(EXERCISE INPUT)

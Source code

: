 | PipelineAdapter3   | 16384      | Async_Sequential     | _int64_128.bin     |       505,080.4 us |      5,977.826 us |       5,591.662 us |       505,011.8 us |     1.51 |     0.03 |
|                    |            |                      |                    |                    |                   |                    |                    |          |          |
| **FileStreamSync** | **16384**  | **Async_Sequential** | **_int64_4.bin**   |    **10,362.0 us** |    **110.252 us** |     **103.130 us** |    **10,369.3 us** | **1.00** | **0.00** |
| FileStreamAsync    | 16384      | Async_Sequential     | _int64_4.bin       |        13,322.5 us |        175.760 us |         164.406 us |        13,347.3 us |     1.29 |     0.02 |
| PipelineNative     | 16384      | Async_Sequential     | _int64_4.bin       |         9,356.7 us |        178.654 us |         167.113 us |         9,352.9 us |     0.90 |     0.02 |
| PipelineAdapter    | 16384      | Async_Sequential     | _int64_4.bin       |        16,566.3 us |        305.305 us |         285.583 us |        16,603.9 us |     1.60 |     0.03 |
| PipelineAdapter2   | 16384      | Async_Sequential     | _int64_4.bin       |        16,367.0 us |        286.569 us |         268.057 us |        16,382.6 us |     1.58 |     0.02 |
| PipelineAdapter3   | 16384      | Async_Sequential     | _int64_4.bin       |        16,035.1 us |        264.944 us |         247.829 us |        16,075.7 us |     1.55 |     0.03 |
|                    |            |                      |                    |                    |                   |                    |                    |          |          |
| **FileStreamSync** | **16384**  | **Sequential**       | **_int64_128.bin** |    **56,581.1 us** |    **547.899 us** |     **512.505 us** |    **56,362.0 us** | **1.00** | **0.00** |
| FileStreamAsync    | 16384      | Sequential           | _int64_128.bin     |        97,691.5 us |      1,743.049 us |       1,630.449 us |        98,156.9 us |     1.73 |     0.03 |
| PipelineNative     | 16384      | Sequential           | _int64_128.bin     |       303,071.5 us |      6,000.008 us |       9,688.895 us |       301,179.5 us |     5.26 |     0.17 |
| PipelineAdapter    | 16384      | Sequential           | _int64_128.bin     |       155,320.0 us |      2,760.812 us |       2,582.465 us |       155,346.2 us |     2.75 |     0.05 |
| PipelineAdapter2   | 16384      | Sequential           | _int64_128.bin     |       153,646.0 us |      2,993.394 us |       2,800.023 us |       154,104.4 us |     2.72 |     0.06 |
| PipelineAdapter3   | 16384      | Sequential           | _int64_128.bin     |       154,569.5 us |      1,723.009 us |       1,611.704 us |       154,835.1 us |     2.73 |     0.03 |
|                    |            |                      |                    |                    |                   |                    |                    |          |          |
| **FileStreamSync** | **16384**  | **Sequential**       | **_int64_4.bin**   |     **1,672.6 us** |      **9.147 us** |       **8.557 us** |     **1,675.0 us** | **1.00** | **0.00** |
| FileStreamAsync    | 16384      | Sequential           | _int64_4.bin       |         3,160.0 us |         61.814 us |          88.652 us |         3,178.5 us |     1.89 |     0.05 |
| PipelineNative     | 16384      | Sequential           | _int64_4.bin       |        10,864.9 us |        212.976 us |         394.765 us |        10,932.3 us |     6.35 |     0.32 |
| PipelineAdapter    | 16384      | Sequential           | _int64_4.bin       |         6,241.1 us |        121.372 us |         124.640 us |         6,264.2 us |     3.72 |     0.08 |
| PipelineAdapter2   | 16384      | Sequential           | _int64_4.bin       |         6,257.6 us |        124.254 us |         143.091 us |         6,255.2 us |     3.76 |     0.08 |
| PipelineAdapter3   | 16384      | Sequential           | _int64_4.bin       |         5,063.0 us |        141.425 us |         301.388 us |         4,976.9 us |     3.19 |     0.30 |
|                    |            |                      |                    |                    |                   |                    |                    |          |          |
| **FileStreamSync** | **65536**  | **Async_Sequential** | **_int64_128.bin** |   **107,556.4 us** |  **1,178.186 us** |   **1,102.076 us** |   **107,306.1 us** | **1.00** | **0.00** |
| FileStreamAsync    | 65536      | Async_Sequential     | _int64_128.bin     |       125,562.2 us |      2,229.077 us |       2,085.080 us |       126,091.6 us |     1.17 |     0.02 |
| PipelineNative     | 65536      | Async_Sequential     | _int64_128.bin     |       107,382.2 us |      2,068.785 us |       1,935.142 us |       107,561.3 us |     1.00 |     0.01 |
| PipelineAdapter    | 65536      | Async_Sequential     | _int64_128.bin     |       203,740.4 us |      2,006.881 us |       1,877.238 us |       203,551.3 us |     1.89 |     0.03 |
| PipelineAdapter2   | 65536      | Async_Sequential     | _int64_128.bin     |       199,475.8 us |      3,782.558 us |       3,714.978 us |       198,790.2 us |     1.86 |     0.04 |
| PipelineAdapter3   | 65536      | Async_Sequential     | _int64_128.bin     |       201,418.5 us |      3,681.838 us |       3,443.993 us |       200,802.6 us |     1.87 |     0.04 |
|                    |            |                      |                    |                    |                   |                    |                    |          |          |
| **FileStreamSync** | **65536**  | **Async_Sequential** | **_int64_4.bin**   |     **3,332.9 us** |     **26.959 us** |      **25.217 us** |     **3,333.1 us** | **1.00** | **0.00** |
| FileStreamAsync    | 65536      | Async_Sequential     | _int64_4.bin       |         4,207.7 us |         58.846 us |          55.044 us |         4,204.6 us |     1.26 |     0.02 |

(End EXERCISE INPUT)

■ **YOUR INSTRUCTIONS**
Everything above from the line containing "16,566.3 us |" down to the line containing "16,367.0 us |" is to be transcribed exactly, with both of those lines included and nothing else added.

■ **EXERCISE OUTPUT**
| PipelineAdapter    | 16384      | Async_Sequential     | _int64_4.bin       |        16,566.3 us |        305.305 us |         285.583 us |        16,603.9 us |     1.60 |     0.03 |
| PipelineAdapter2   | 16384      | Async_Sequential     | _int64_4.bin       |        16,367.0 us |        286.569 us |         268.057 us |        16,382.6 us |     1.58 |     0.02 |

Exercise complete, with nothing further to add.